Spark Dgraph Connector

This project provides an Apache Spark connector for Dgraph databases. It comes with a Spark Data Source to read graphs from a Dgraph cluster directly into DataFrames, GraphX or GraphFrames.

Example code:

val target = "localhost:9080"

import uk.co.gresearch.spark.dgraph.graphx._
val graph: Graph[VertexProperty, EdgeProperty] = spark.read.dgraph(target)

import uk.co.gresearch.spark.dgraph.graphframes._
val graph: GraphFrame = spark.read.dgraph(target)

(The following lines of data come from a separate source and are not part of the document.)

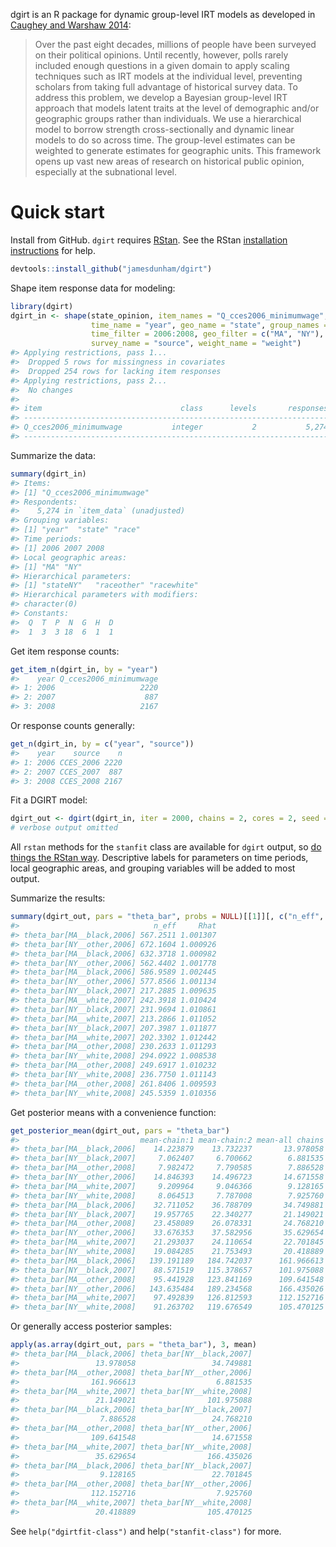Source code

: dgirt is an R package for dynamic group-level IRT models as developed in [Caughey and Warshaw 2014](http://pan.oxfordjournals.org/content/early/2015/02/04/pan.mpu021.full.pdf+html):

> Over the past eight decades, millions of people have been surveyed on their political opinions. Until recently, however, polls rarely included enough questions in a given domain to apply scaling techniques such as IRT models at the individual level, preventing scholars from taking full advantage of historical survey data. To address this problem, we develop a Bayesian group-level IRT approach that models latent traits at the level of demographic and/or geographic groups rather than individuals. We use a hierarchical model to borrow strength cross-sectionally and dynamic linear models to do so across time. The group-level estimates can be weighted to generate estimates for geographic units. This framework opens up vast new areas of research on historical public opinion, especially at the subnational level.

Quick start
===========

Install from GitHub. `dgirt` requires [RStan](https://github.com/stan-dev/rstan). See the RStan [installation instructions](https://github.com/stan-dev/rstan/wiki/RStan-Getting-Started#how-to-install-rstan) for help.

``` r
devtools::install_github("jamesdunham/dgirt")
```

Shape item response data for modeling:

``` r
library(dgirt)
dgirt_in <- shape(state_opinion, item_names = "Q_cces2006_minimumwage",
                  time_name = "year", geo_name = "state", group_names = "race",
                  time_filter = 2006:2008, geo_filter = c("MA", "NY"),
                  survey_name = "source", weight_name = "weight")
#> Applying restrictions, pass 1...
#>  Dropped 5 rows for missingness in covariates
#>  Dropped 254 rows for lacking item responses
#> Applying restrictions, pass 2...
#>  No changes
#> 
#> item                               class      levels       responses
#> --------------------------------------------------------------------
#> Q_cces2006_minimumwage           integer           2           5,274
#> --------------------------------------------------------------------
```

Summarize the data:

``` r
summary(dgirt_in)
#> Items:
#> [1] "Q_cces2006_minimumwage"
#> Respondents:
#>    5,274 in `item_data` (unadjusted)
#> Grouping variables:
#> [1] "year"  "state" "race" 
#> Time periods:
#> [1] 2006 2007 2008
#> Local geographic areas:
#> [1] "MA" "NY"
#> Hierarchical parameters:
#> [1] "stateNY"   "raceother" "racewhite"
#> Hierarchical parameters with modifiers:
#> character(0)
#> Constants:
#>  Q  T  P  N  G  H  D 
#>  1  3  3 18  6  1  1
```

Get item response counts:

``` r
get_item_n(dgirt_in, by = "year")
#>    year Q_cces2006_minimumwage
#> 1: 2006                   2220
#> 2: 2007                    887
#> 3: 2008                   2167
```

Or response counts generally:

``` r
get_n(dgirt_in, by = c("year", "source"))
#>    year    source    n
#> 1: 2006 CCES_2006 2220
#> 2: 2007 CCES_2007  887
#> 3: 2008 CCES_2008 2167
```

Fit a DGIRT model:

``` r
dgirt_out <- dgirt(dgirt_in, iter = 2000, chains = 2, cores = 2, seed = 42)
# verbose output omitted
```

All `rstan` methods for the `stanfit` class are available for `dgirt` output, so [do things the RStan way](https://github.com/stan-dev/rstan/wiki/RStan-Getting-Started#how-to-use-rstan). Descriptive labels for parameters on time periods, local geographic areas, and grouping variables will be added to most output.

Summarize the results:

``` r
summary(dgirt_out, pars = "theta_bar", probs = NULL)[[1]][, c("n_eff", "Rhat")]
#>                              n_eff     Rhat
#> theta_bar[MA__black,2006] 567.2511 1.001307
#> theta_bar[NY__other,2006] 672.1604 1.000926
#> theta_bar[MA__black,2006] 632.3718 1.000982
#> theta_bar[NY__other,2006] 562.4402 1.001778
#> theta_bar[MA__black,2006] 586.9589 1.002445
#> theta_bar[NY__other,2006] 577.8566 1.001134
#> theta_bar[NY__black,2007] 217.2885 1.009635
#> theta_bar[MA__white,2007] 242.3918 1.010424
#> theta_bar[NY__black,2007] 231.9694 1.010861
#> theta_bar[MA__white,2007] 213.2866 1.011052
#> theta_bar[NY__black,2007] 207.3987 1.011877
#> theta_bar[MA__white,2007] 202.3302 1.012442
#> theta_bar[MA__other,2008] 230.2633 1.011293
#> theta_bar[NY__white,2008] 294.0922 1.008538
#> theta_bar[MA__other,2008] 249.6917 1.010232
#> theta_bar[NY__white,2008] 236.7750 1.011143
#> theta_bar[MA__other,2008] 261.8406 1.009593
#> theta_bar[NY__white,2008] 245.5359 1.010356
```

Get posterior means with a convenience function:

``` r
get_posterior_mean(dgirt_out, pars = "theta_bar")
#>                           mean-chain:1 mean-chain:2 mean-all chains
#> theta_bar[MA__black,2006]    14.223879    13.732237       13.978058
#> theta_bar[NY__black,2007]     7.062407     6.700662        6.881535
#> theta_bar[MA__other,2008]     7.982472     7.790585        7.886528
#> theta_bar[NY__other,2006]    14.846393    14.496723       14.671558
#> theta_bar[MA__white,2007]     9.209964     9.046366        9.128165
#> theta_bar[NY__white,2008]     8.064513     7.787008        7.925760
#> theta_bar[MA__black,2006]    32.711052    36.788709       34.749881
#> theta_bar[NY__black,2007]    19.957765    22.340277       21.149021
#> theta_bar[MA__other,2008]    23.458089    26.078331       24.768210
#> theta_bar[NY__other,2006]    33.676353    37.582956       35.629654
#> theta_bar[MA__white,2007]    21.293037    24.110654       22.701845
#> theta_bar[NY__white,2008]    19.084285    21.753493       20.418889
#> theta_bar[MA__black,2006]   139.191189   184.742037      161.966613
#> theta_bar[NY__black,2007]    88.571519   115.378657      101.975088
#> theta_bar[MA__other,2008]    95.441928   123.841169      109.641548
#> theta_bar[NY__other,2006]   143.635484   189.234568      166.435026
#> theta_bar[MA__white,2007]    97.492839   126.812593      112.152716
#> theta_bar[NY__white,2008]    91.263702   119.676549      105.470125
```

Or generally access posterior samples:

``` r
apply(as.array(dgirt_out, pars = "theta_bar"), 3, mean)
#> theta_bar[MA__black,2006] theta_bar[NY__black,2007] 
#>                 13.978058                 34.749881 
#> theta_bar[MA__other,2008] theta_bar[NY__other,2006] 
#>                161.966613                  6.881535 
#> theta_bar[MA__white,2007] theta_bar[NY__white,2008] 
#>                 21.149021                101.975088 
#> theta_bar[MA__black,2006] theta_bar[NY__black,2007] 
#>                  7.886528                 24.768210 
#> theta_bar[MA__other,2008] theta_bar[NY__other,2006] 
#>                109.641548                 14.671558 
#> theta_bar[MA__white,2007] theta_bar[NY__white,2008] 
#>                 35.629654                166.435026 
#> theta_bar[MA__black,2006] theta_bar[NY__black,2007] 
#>                  9.128165                 22.701845 
#> theta_bar[MA__other,2008] theta_bar[NY__other,2006] 
#>                112.152716                  7.925760 
#> theta_bar[MA__white,2007] theta_bar[NY__white,2008] 
#>                 20.418889                105.470125
```

See `help("dgirtfit-class")` and help`("stanfit-class")` for more.
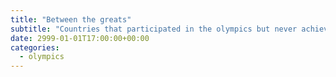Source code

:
 ```yaml
---
title: "Between the greats"
subtitle: "Countries that participated in the olympics but never achieved the glory of medals"
date: 2999-01-01T17:00:00+00:00
categories: 
  - olympics
---
```

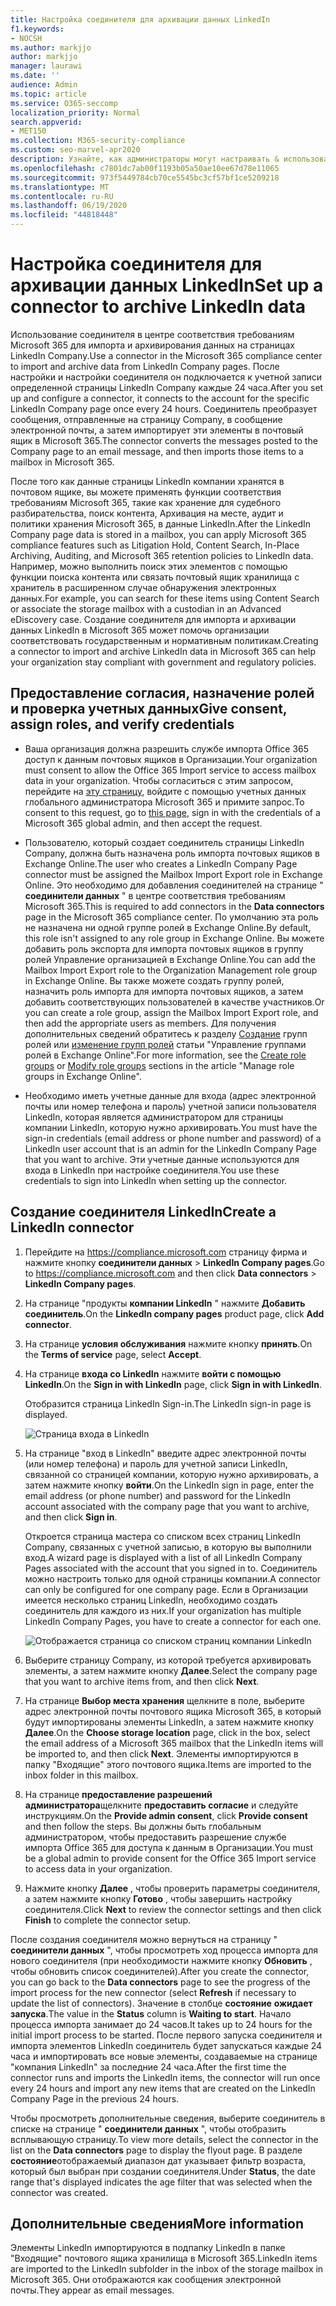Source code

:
 ```yaml
---
title: Настройка соединителя для архивации данных LinkedIn
f1.keywords:
- NOCSH
ms.author: markjjo
author: markjjo
manager: laurawi
ms.date: ''
audience: Admin
ms.topic: article
ms.service: O365-seccomp
localization_priority: Normal
search.appverid:
- MET150
ms.collection: M365-security-compliance
ms.custom: seo-marvel-apr2020
description: Узнайте, как администраторы могут настраивать & использовать собственный соединитель для импорта данных со страницы LinkedIn компании в Microsoft 365.
ms.openlocfilehash: c7801dc7ab00f1193b05a50ae10ee67d78e11065
ms.sourcegitcommit: 973f5449784cb70ce5545bc3cf57bf1ce5209218
ms.translationtype: MT
ms.contentlocale: ru-RU
ms.lasthandoff: 06/19/2020
ms.locfileid: "44818448"
---
```

# <a name="set-up-a-connector-to-archive-linkedin-data"></a><span data-ttu-id="0b9f9-103">Настройка соединителя для архивации данных LinkedIn</span><span class="sxs-lookup"><span data-stu-id="0b9f9-103">Set up a connector to archive LinkedIn data</span></span>

<span data-ttu-id="0b9f9-104">Использование соединителя в центре соответствия требованиям Microsoft 365 для импорта и архивирования данных на страницах LinkedIn Company.</span><span class="sxs-lookup"><span data-stu-id="0b9f9-104">Use a connector in the Microsoft 365 compliance center to import and archive data from LinkedIn Company pages.</span></span> <span data-ttu-id="0b9f9-105">После настройки и настройки соединителя он подключается к учетной записи определенной страницы LinkedIn Company каждые 24 часа.</span><span class="sxs-lookup"><span data-stu-id="0b9f9-105">After you set up and configure a connector, it connects to the account for the specific LinkedIn Company page once every 24 hours.</span></span> <span data-ttu-id="0b9f9-106">Соединитель преобразует сообщения, отправленные на страницу Company, в сообщение электронной почты, а затем импортирует эти элементы в почтовый ящик в Microsoft 365.</span><span class="sxs-lookup"><span data-stu-id="0b9f9-106">The connector converts the messages posted to the Company page to an email message, and then imports those items to a mailbox in Microsoft 365.</span></span>

<span data-ttu-id="0b9f9-107">После того как данные страницы LinkedIn компании хранятся в почтовом ящике, вы можете применять функции соответствия требованиям Microsoft 365, такие как хранение для судебного разбирательства, поиск контента, Архивация на месте, аудит и политики хранения Microsoft 365, в данные LinkedIn.</span><span class="sxs-lookup"><span data-stu-id="0b9f9-107">After the LinkedIn Company page data is stored in a mailbox, you can apply Microsoft 365 compliance features such as Litigation Hold, Content Search, In-Place Archiving, Auditing, and Microsoft 365 retention policies to LinkedIn data.</span></span> <span data-ttu-id="0b9f9-108">Например, можно выполнить поиск этих элементов с помощью функции поиска контента или связать почтовый ящик хранилища с хранитель в расширенном случае обнаружения электронных данных.</span><span class="sxs-lookup"><span data-stu-id="0b9f9-108">For example, you can search for these items using Content Search or associate the storage mailbox with a custodian in an Advanced eDiscovery case.</span></span> <span data-ttu-id="0b9f9-109">Создание соединителя для импорта и архивации данных LinkedIn в Microsoft 365 может помочь организации соответствовать государственным и нормативным политикам.</span><span class="sxs-lookup"><span data-stu-id="0b9f9-109">Creating a connector to import and archive LinkedIn data in Microsoft 365 can help your organization stay compliant with government and regulatory policies.</span></span>

## <a name="give-consent-assign-roles-and-verify-credentials"></a><span data-ttu-id="0b9f9-110">Предоставление согласия, назначение ролей и проверка учетных данных</span><span class="sxs-lookup"><span data-stu-id="0b9f9-110">Give consent, assign roles, and verify credentials</span></span>

- <span data-ttu-id="0b9f9-111">Ваша организация должна разрешить службе импорта Office 365 доступ к данным почтовых ящиков в Организации.</span><span class="sxs-lookup"><span data-stu-id="0b9f9-111">Your organization must consent to allow the Office 365 Import service to access mailbox data in your organization.</span></span> <span data-ttu-id="0b9f9-112">Чтобы согласиться с этим запросом, перейдите на [эту страницу](https://login.microsoftonline.com/common/oauth2/authorize?client_id=570d0bec-d001-4c4e-985e-3ab17fdc3073&response_type=code&redirect_uri=https://portal.azure.com/&nonce=1234&prompt=admin_consent), войдите с помощью учетных данных глобального администратора Microsoft 365 и примите запрос.</span><span class="sxs-lookup"><span data-stu-id="0b9f9-112">To consent to this request, go to [this page](https://login.microsoftonline.com/common/oauth2/authorize?client_id=570d0bec-d001-4c4e-985e-3ab17fdc3073&response_type=code&redirect_uri=https://portal.azure.com/&nonce=1234&prompt=admin_consent), sign in with the credentials of a Microsoft 365 global admin, and then accept the request.</span></span>

- <span data-ttu-id="0b9f9-113">Пользователю, который создает соединитель страницы LinkedIn Company, должна быть назначена роль импорта почтовых ящиков в Exchange Online.</span><span class="sxs-lookup"><span data-stu-id="0b9f9-113">The user who creates a LinkedIn Company Page connector must be assigned the Mailbox Import Export role in Exchange Online.</span></span> <span data-ttu-id="0b9f9-114">Это необходимо для добавления соединителей на странице " **соединители данных** " в центре соответствия требованиям Microsoft 365.</span><span class="sxs-lookup"><span data-stu-id="0b9f9-114">This is required to add connectors in the **Data connectors** page in the Microsoft 365 compliance center.</span></span> <span data-ttu-id="0b9f9-115">По умолчанию эта роль не назначена ни одной группе ролей в Exchange Online.</span><span class="sxs-lookup"><span data-stu-id="0b9f9-115">By default, this role isn't assigned to any role group in Exchange Online.</span></span> <span data-ttu-id="0b9f9-116">Вы можете добавить роль экспорта для импорта почтовых ящиков в группу ролей Управление организацией в Exchange Online.</span><span class="sxs-lookup"><span data-stu-id="0b9f9-116">You can add the Mailbox Import Export role to the Organization Management role group in Exchange Online.</span></span> <span data-ttu-id="0b9f9-117">Вы также можете создать группу ролей, назначить роль импорта для импорта почтовых ящиков, а затем добавить соответствующих пользователей в качестве участников.</span><span class="sxs-lookup"><span data-stu-id="0b9f9-117">Or you can create a role group, assign the Mailbox Import Export role, and then add the appropriate users as members.</span></span> <span data-ttu-id="0b9f9-118">Для получения дополнительных сведений обратитесь к разделу [Создание](https://docs.microsoft.com/Exchange/permissions-exo/role-groups#create-role-groups) групп ролей или [изменение групп ролей](https://docs.microsoft.com/Exchange/permissions-exo/role-groups#modify-role-groups) статьи "Управление группами ролей в Exchange Online".</span><span class="sxs-lookup"><span data-stu-id="0b9f9-118">For more information, see the [Create role groups](https://docs.microsoft.com/Exchange/permissions-exo/role-groups#create-role-groups) or [Modify role groups](https://docs.microsoft.com/Exchange/permissions-exo/role-groups#modify-role-groups) sections in the article "Manage role groups in Exchange Online".</span></span>

- <span data-ttu-id="0b9f9-119">Необходимо иметь учетные данные для входа (адрес электронной почты или номер телефона и пароль) учетной записи пользователя LinkedIn, которая является администратором для страницы компании LinkedIn, которую нужно архивировать.</span><span class="sxs-lookup"><span data-stu-id="0b9f9-119">You must have the sign-in credentials (email address or phone number and password) of a LinkedIn user account that is an admin for the LinkedIn Company Page that you want to archive.</span></span> <span data-ttu-id="0b9f9-120">Эти учетные данные используются для входа в LinkedIn при настройке соединителя.</span><span class="sxs-lookup"><span data-stu-id="0b9f9-120">You use these credentials to sign into LinkedIn when setting up the connector.</span></span>

## <a name="create-a-linkedin-connector"></a><span data-ttu-id="0b9f9-121">Создание соединителя LinkedIn</span><span class="sxs-lookup"><span data-stu-id="0b9f9-121">Create a LinkedIn connector</span></span>

1. <span data-ttu-id="0b9f9-122">Перейдите на <https://compliance.microsoft.com> страницу фирма и нажмите кнопку **соединители данных**  >  **LinkedIn Company pages**.</span><span class="sxs-lookup"><span data-stu-id="0b9f9-122">Go to <https://compliance.microsoft.com> and then click **Data connectors** > **LinkedIn Company pages**.</span></span>

2. <span data-ttu-id="0b9f9-123">На странице "продукты **компании LinkedIn** " нажмите **Добавить соединитель**.</span><span class="sxs-lookup"><span data-stu-id="0b9f9-123">On the **LinkedIn company pages** product page, click **Add connector**.</span></span>

3. <span data-ttu-id="0b9f9-124">На странице **условия обслуживания** нажмите кнопку **принять**.</span><span class="sxs-lookup"><span data-stu-id="0b9f9-124">On the **Terms of service** page, select **Accept**.</span></span>

4. <span data-ttu-id="0b9f9-125">На странице **входа со LinkedIn** нажмите **войти с помощью LinkedIn**.</span><span class="sxs-lookup"><span data-stu-id="0b9f9-125">On the **Sign in with LinkedIn** page, click **Sign in with LinkedIn**.</span></span>

   <span data-ttu-id="0b9f9-126">Отобразится страница LinkedIn Sign-in.</span><span class="sxs-lookup"><span data-stu-id="0b9f9-126">The LinkedIn sign-in page is displayed.</span></span>

   ![Страница входа в LinkedIn](../media/LinkedInSigninPage.png)

5. <span data-ttu-id="0b9f9-128">На странице "вход в LinkedIn" введите адрес электронной почты (или номер телефона) и пароль для учетной записи LinkedIn, связанной со страницей компании, которую нужно архивировать, а затем нажмите кнопку **войти**.</span><span class="sxs-lookup"><span data-stu-id="0b9f9-128">On the LinkedIn sign in page, enter the email address (or phone number) and password for the LinkedIn account associated with the company page that you want to archive, and then click **Sign in**.</span></span>

   <span data-ttu-id="0b9f9-129">Откроется страница мастера со списком всех страниц LinkedIn Company, связанных с учетной записью, в которую вы выполнили вход.</span><span class="sxs-lookup"><span data-stu-id="0b9f9-129">A wizard page is displayed with a list of all LinkedIn Company Pages associated with the account that you signed in to.</span></span> <span data-ttu-id="0b9f9-130">Соединитель можно настроить только для одной страницы компании.</span><span class="sxs-lookup"><span data-stu-id="0b9f9-130">A connector can only be configured for one company page.</span></span> <span data-ttu-id="0b9f9-131">Если в Организации имеется несколько страниц LinkedIn, необходимо создать соединитель для каждого из них.</span><span class="sxs-lookup"><span data-stu-id="0b9f9-131">If your organization has multiple LinkedIn Company Pages, you have to create a connector for each one.</span></span>

   ![Отображается страница со списком страниц компании LinkedIn](../media/LinkedInSelectCompanyPage.png)

6. <span data-ttu-id="0b9f9-133">Выберите страницу Company, из которой требуется архивировать элементы, а затем нажмите кнопку **Далее**.</span><span class="sxs-lookup"><span data-stu-id="0b9f9-133">Select the company page that you want to archive items from, and then click **Next**.</span></span>

7. <span data-ttu-id="0b9f9-134">На странице **Выбор места хранения** щелкните в поле, выберите адрес электронной почты почтового ящика Microsoft 365, в который будут импортированы элементы LinkedIn, а затем нажмите кнопку **Далее**.</span><span class="sxs-lookup"><span data-stu-id="0b9f9-134">On the **Choose storage location** page, click in the box, select the email address of a Microsoft 365 mailbox that the LinkedIn items will be imported to, and then click **Next**.</span></span> <span data-ttu-id="0b9f9-135">Элементы импортируются в папку "Входящие" этого почтового ящика.</span><span class="sxs-lookup"><span data-stu-id="0b9f9-135">Items are imported to the inbox folder in this mailbox.</span></span>

8. <span data-ttu-id="0b9f9-136">На странице **предоставление разрешений администратора**щелкните **предоставить согласие** и следуйте инструкциям.</span><span class="sxs-lookup"><span data-stu-id="0b9f9-136">On the **Provide admin consent**, click **Provide consent** and then follow the steps.</span></span> <span data-ttu-id="0b9f9-137">Вы должны быть глобальным администратором, чтобы предоставить разрешение службе импорта Office 365 для доступа к данным в Организации.</span><span class="sxs-lookup"><span data-stu-id="0b9f9-137">You must be a global admin to provide consent for the Office 365 Import service to access data in your organization.</span></span>

9. <span data-ttu-id="0b9f9-138">Нажмите кнопку **Далее** , чтобы проверить параметры соединителя, а затем нажмите кнопку **Готово** , чтобы завершить настройку соединителя.</span><span class="sxs-lookup"><span data-stu-id="0b9f9-138">Click **Next** to review the connector settings and then click **Finish** to complete the connector setup.</span></span>

<span data-ttu-id="0b9f9-139">После создания соединителя можно вернуться на страницу " **соединители данных** ", чтобы просмотреть ход процесса импорта для нового соединителя (при необходимости нажмите кнопку **Обновить** , чтобы обновить список соединителей).</span><span class="sxs-lookup"><span data-stu-id="0b9f9-139">After you create the connector, you can go back to the **Data connectors** page to see the progress of the import process for the new connector (select **Refresh** if necessary to update the list of connectors).</span></span> <span data-ttu-id="0b9f9-140">Значение в столбце **состояние** **ожидает запуска**.</span><span class="sxs-lookup"><span data-stu-id="0b9f9-140">The value in the **Status** column is **Waiting to start**.</span></span> <span data-ttu-id="0b9f9-141">Начало процесса импорта занимает до 24 часов.</span><span class="sxs-lookup"><span data-stu-id="0b9f9-141">It takes up to 24 hours for the initial import process to be started.</span></span> <span data-ttu-id="0b9f9-142">После первого запуска соединителя и импорта элементов LinkedIn соединитель будет запускаться каждые 24 часа и импортировать все новые элементы, создаваемые на странице "компания LinkedIn" за последние 24 часа.</span><span class="sxs-lookup"><span data-stu-id="0b9f9-142">After the first time the connector runs and imports the LinkedIn items, the connector will run once every 24 hours and import any new items that are created on the LinkedIn Company Page in the previous 24 hours.</span></span>

<span data-ttu-id="0b9f9-143">Чтобы просмотреть дополнительные сведения, выберите соединитель в списке на странице " **соединители данных** ", чтобы отобразить всплывающую страницу.</span><span class="sxs-lookup"><span data-stu-id="0b9f9-143">To view more details, select the connector in the list on the **Data connectors** page to display the flyout page.</span></span> <span data-ttu-id="0b9f9-144">В разделе **состояние**отображаемый диапазон дат указывает фильтр возраста, который был выбран при создании соединителя.</span><span class="sxs-lookup"><span data-stu-id="0b9f9-144">Under **Status**, the date range that's displayed indicates the age filter that was selected when the connector was created.</span></span>

## <a name="more-information"></a><span data-ttu-id="0b9f9-145">Дополнительные сведения</span><span class="sxs-lookup"><span data-stu-id="0b9f9-145">More information</span></span>

<span data-ttu-id="0b9f9-146">Элементы LinkedIn импортируются в подпапку LinkedIn в папке "Входящие" почтового ящика хранилища в Microsoft 365.</span><span class="sxs-lookup"><span data-stu-id="0b9f9-146">LinkedIn items are imported to the LinkedIn subfolder in the inbox of the storage mailbox in Microsoft 365.</span></span> <span data-ttu-id="0b9f9-147">Они отображаются как сообщения электронной почты.</span><span class="sxs-lookup"><span data-stu-id="0b9f9-147">They appear as email messages.</span></span>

import uk.co.gresearch.spark.dgraph.connector._
val triples: DataFrame = spark.read.dgraphTriples(target)
val edges: DataFrame = spark.read.dgraphEdges(target)
val nodes: DataFrame = spark.read.dgraphNodes(target)

Limitations

The connector is at an early stage, but is being continuously developed. It has the following limitations:

Read-only: The connector does not support mutating the graph (issue #8).
Not transaction-aware: Individual partitions do not read the same transaction. The graph should not be modified while reading it into Spark (issue #6).
No filter push-down: The connector does not support any filter push-down. It always reads the entire graph into Spark where then filters get applied (e.g. filter for predicates, uids or values) (issue #7).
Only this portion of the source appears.